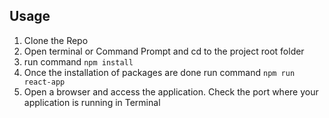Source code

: ## Usage
1. Clone the Repo
2. Open terminal or Command Prompt and cd to the project root folder
3. run command `npm install`
4. Once the installation of packages are done run command `npm run react-app`
5. Open a browser and access the application. Check the port where your application is running in Terminal
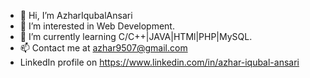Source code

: - 👋 Hi, I’m AzharIqubalAnsari
- 👀 I’m interested in Web Development.
- 🌱 I’m currently learning C/C++|JAVA|HTMl|PHP|MySQL.
- 📫 Contact me at azhar9507@gmail.com
-   LinkedIn profile on https://www.linkedin.com/in/azhar-iqubal-ansari

<!---

--->

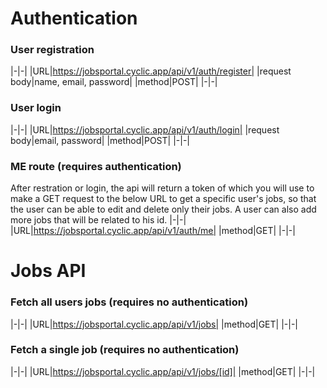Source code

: # Authentication

### User registration

|-|-|
|URL|https://jobsportal.cyclic.app/api/v1/auth/register|
|request body|name, email, password|
|method|POST|
|-|-|

### User login

|-|-|
|URL|https://jobsportal.cyclic.app/api/v1/auth/login|
|request body|email, password|
|method|POST|
|-|-|

### ME route (requires authentication)

After restration or login, the api will return a token of which you will use to make a GET request to the below URL to get a specific user's jobs, so that the user can be able to edit and delete only their jobs. A user can also add more jobs that will be related to his id.
|-|-|
|URL|https://jobsportal.cyclic.app/api/v1/auth/me|
|method|GET|
|-|-|

# Jobs API

### Fetch all users jobs (requires no authentication)

|-|-|
|URL|https://jobsportal.cyclic.app/api/v1/jobs|
|method|GET|
|-|-|

### Fetch a single job (requires no authentication)

|-|-|
|URL|https://jobsportal.cyclic.app/api/v1/jobs/[id]|
|method|GET|
|-|-|
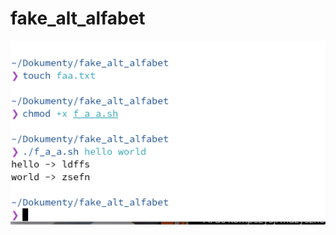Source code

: # fake_alt_alfabet


<img width="964" alt="diseqc" src="https://github.com/stpf99/fake_alt_alfabet/blob/dce5be3518034f8ad60461e9fd9b5d05ba45badc/Zrzut%20ekranu%20z%202023-12-06%2016-11-10.png">

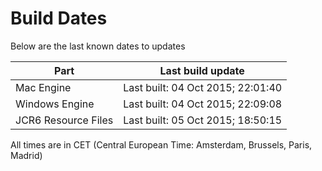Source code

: # Build Dates

Below are the last known dates to updates

Part | Last build update
-----|-----
Mac Engine | Last built: 04 Oct 2015; 22:01:40
Windows Engine | Last built: 04 Oct 2015; 22:09:08
JCR6 Resource Files | Last built: 05 Oct 2015; 18:50:15
All times are in CET (Central European Time: Amsterdam, Brussels, Paris, Madrid)



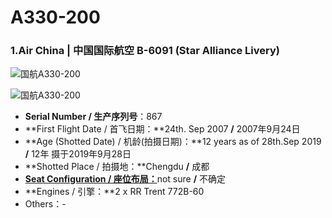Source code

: # A330-200

### 1.Air China | 中国国际航空     B-6091 (Star Alliance Livery)

![国航A330-200](http://py2kq5jlv.bkt.clouddn.com/A332_CA_B6091%28StarAllianceDelivery%29_1.jpg)

![国航A330-200](http://py2kq5jlv.bkt.clouddn.com/A332_CA_B6091%28StarAllianceDelivery%29_4.jpg)

- **Serial Number / 生产序列号**：867
- **First Flight Date / 首飞日期：**24th. Sep 2007  **/**  2007年9月24日
- **Age (Shotted Date) / 机龄(拍摄日期)：**12 years as of 28th.Sep 2019  **/**  12年  摄于2019年9月28日
- **Shotted Place / 拍摄地：**Chengdu  **/**  成都
- [**Seat Configuration / 座位布局：**](http://www.airchina.com.cn/cn/info/flight-experience/cabin-type-view/963.shtml)not sure  **/**  不确定
- **Engines / 引擎：**2 x RR Trent 772B-60
- Others：-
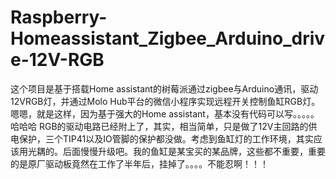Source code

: # Raspberry-Homeassistant_Zigbee_Arduino_drive-12V-RGB
这个项目是基于搭载Home assistant的树莓派通过zigbee与Arduino通讯，驱动12VRGB灯，并通过Molo Hub平台的微信小程序实现远程开关控制鱼缸RGB灯。
嗯嗯，就是这样，因为基于强大的Home assistant，基本没有代码可以写。。。。。哈哈哈
RGB的驱动电路已经附上了，其实，相当简单，只是做了12V主回路的供电保护，三个TIP41以及IO管脚的保护都没做。考虑到鱼缸灯的工作环境，其实应该用光耦的。后面慢慢升级吧。我的鱼缸是某宝买的某品牌，这些都不重要，重要的是原厂驱动板竟然在工作了半年后，挂掉了。。。。不能忍啊！！！
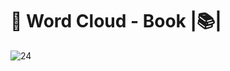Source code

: # 📘 Word Cloud - Book |📚|
![24](https://user-images.githubusercontent.com/76967004/113323463-5b803c80-92ec-11eb-9dc5-9ce3650caaaa.jpg)
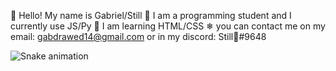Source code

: 💫 Hello! My name is Gabriel/Still 
🌱 I am a programming student and I currently use JS/Py 
🌈 I am learning HTML/CSS 
❄ you can contact me on my email: gabdrawed14@gmail.com 
or in my discord: Still🍷#9648

![Snake animation](https://github.com/rafaballerini/stillhue/blob/output/github-contribution-grid-snake.svg)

> **Task requirements**
Output the records exactly, pictures excluded.

> **Solution to this exercise**
Source code

: ## Usage
1. Clone the Repo
2. Open terminal or Command Prompt and cd to the project root folder
3. run command `npm install`
4. Once the installation of packages are done run command `npm run react-app`
5. Open a browser and access the application. Check the port where your application is running in Terminal
Source code

: - 👋 Hi, I’m AzharIqubalAnsari
- 👀 I’m interested in Web Development.
- 🌱 I’m currently learning C/C++|JAVA|HTMl|PHP|MySQL.
- 📫 Contact me at azhar9507@gmail.com
-   LinkedIn profile on https://www.linkedin.com/in/azhar-iqubal-ansari

<!---

--->

Source code

: # Authentication

### User registration

|-|-|
|URL|https://jobsportal.cyclic.app/api/v1/auth/register|
|request body|name, email, password|
|method|POST|
|-|-|

### User login

|-|-|
|URL|https://jobsportal.cyclic.app/api/v1/auth/login|
|request body|email, password|
|method|POST|
|-|-|

### ME route (requires authentication)

After restration or login, the api will return a token of which you will use to make a GET request to the below URL to get a specific user's jobs, so that the user can be able to edit and delete only their jobs. A user can also add more jobs that will be related to his id.
|-|-|
|URL|https://jobsportal.cyclic.app/api/v1/auth/me|
|method|GET|
|-|-|

# Jobs API

### Fetch all users jobs (requires no authentication)

|-|-|
|URL|https://jobsportal.cyclic.app/api/v1/jobs|
|method|GET|
|-|-|

### Fetch a single job (requires no authentication)

|-|-|
|URL|https://jobsportal.cyclic.app/api/v1/jobs/[id]|
|method|GET|
|-|-|
Source code

: # fake_alt_alfabet


<img width="964" alt="diseqc" src="https://github.com/stpf99/fake_alt_alfabet/blob/dce5be3518034f8ad60461e9fd9b5d05ba45badc/Zrzut%20ekranu%20z%202023-12-06%2016-11-10.png">

Source code

: # Build Dates

Below are the last known dates to updates

Part | Last build update
-----|-----
Mac Engine | Last built: 04 Oct 2015; 22:01:40
Windows Engine | Last built: 04 Oct 2015; 22:09:08
JCR6 Resource Files | Last built: 05 Oct 2015; 18:50:15
All times are in CET (Central European Time: Amsterdam, Brussels, Paris, Madrid)



Source code

: # A330-200

### 1.Air China | 中国国际航空     B-6091 (Star Alliance Livery)

![国航A330-200](http://py2kq5jlv.bkt.clouddn.com/A332_CA_B6091%28StarAllianceDelivery%29_1.jpg)

![国航A330-200](http://py2kq5jlv.bkt.clouddn.com/A332_CA_B6091%28StarAllianceDelivery%29_4.jpg)

- **Serial Number / 生产序列号**：867
- **First Flight Date / 首飞日期：**24th. Sep 2007  **/**  2007年9月24日
- **Age (Shotted Date) / 机龄(拍摄日期)：**12 years as of 28th.Sep 2019  **/**  12年  摄于2019年9月28日
- **Shotted Place / 拍摄地：**Chengdu  **/**  成都
- [**Seat Configuration / 座位布局：**](http://www.airchina.com.cn/cn/info/flight-experience/cabin-type-view/963.shtml)not sure  **/**  不确定
- **Engines / 引擎：**2 x RR Trent 772B-60
- Others：-
Source code

: # Raspberry-Homeassistant_Zigbee_Arduino_drive-12V-RGB
这个项目是基于搭载Home assistant的树莓派通过zigbee与Arduino通讯，驱动12VRGB灯，并通过Molo Hub平台的微信小程序实现远程开关控制鱼缸RGB灯。
嗯嗯，就是这样，因为基于强大的Home assistant，基本没有代码可以写。。。。。哈哈哈
RGB的驱动电路已经附上了，其实，相当简单，只是做了12V主回路的供电保护，三个TIP41以及IO管脚的保护都没做。考虑到鱼缸灯的工作环境，其实应该用光耦的。后面慢慢升级吧。我的鱼缸是某宝买的某品牌，这些都不重要，重要的是原厂驱动板竟然在工作了半年后，挂掉了。。。。不能忍啊！！！
Source code

: # 📘 Word Cloud - Book |📚|
![24](https://user-images.githubusercontent.com/76967004/113323463-5b803c80-92ec-11eb-9dc5-9ce3650caaaa.jpg)
Source code

: 💫 Hello! My name is Gabriel/Still 
🌱 I am a programming student and I currently use JS/Py 
🌈 I am learning HTML/CSS 
❄ you can contact me on my email: gabdrawed14@gmail.com 
or in my discord: Still🍷#9648

![Snake animation](https://github.com/rafaballerini/stillhue/blob/output/github-contribution-grid-snake.svg)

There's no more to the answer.